- Born: 25 April 1980 (age 46) Singapore
- Education: Doctor of Philosophy, University of Glamorgan
- Occupations: Theatre practitioner and educator

= Benny Lim (theatrical producer) =

Benny Lim (born 25 April 1980) is a Singaporean artist. He was previously the artistic director of the now defunct the Fun Stage, a non-profit theatre group in Singapore.

== Education ==
He obtained a Doctor of Philosophy from the Division of Drama, University of Glamorgan (now known as the University of South Wales) in 2012.

He holds Master's degrees from Libera Accademia di Belle Arti,Guglielmo Marconi University, and the University of Lancashire.

== Career ==
In 2001, at the age of 21, Lim founded the Fun Stage. He served as its artistic director from 2001 to 2010.

In 2006, one of Lim's plays, Existence, was published in Singapore. Existence was written in 2003, inspired by the poetry of Cyril Wong, as a response to Leslie Cheung's suicide.
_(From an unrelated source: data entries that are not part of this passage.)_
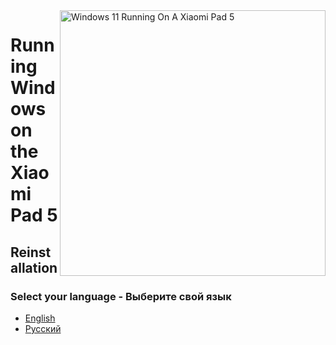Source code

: <img align="right" src="https://raw.githubusercontent.com/erdilS/Port-Windows-11-Xiaomi-Pad-5/main/nabu.png" width="425" alt="Windows 11 Running On A Xiaomi Pad 5">

# Running Windows on the Xiaomi Pad 5

## Reinstallation

### Select your language - Выберите свой язык

- [English](English/reinstall-en.md)
- [Русский](Russian/reinstall-ru.md)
The play was mentioned in Time magazine (10 August 2003) as a story that "portrays the love of two young Singaporean men for each other as doomed". In 2015, Lim co-curated Umbrella Festival, an arts festival in Hong Kong, in response to city's Umbrella Movement.

As of 2026, he is an Associate Professor of Practice at City University of Hong Kong.

==Censorship==
Lim's works often deal with social-political issues within a postmodern society.

In 2004, Fun Stage organized the Lovers' Lecture Series, a series of talks and forums on gay representation, prefacing their upcoming gay-themed play, Lovers' Words, a Taiwanese play in which a boy and girl fall in love in a society where homosexuality is the norm. The Lovers' Lecture Series was not approved by the Public Entertainment Licensing Unit under the Singapore Police Force. In 2005, Lim collaborated with artist Brian Gothong Tan on a devised play, Human Lefts. The content of the play, which was on the issue of the death penalty, was banned by the Media Development Authority of Singapore.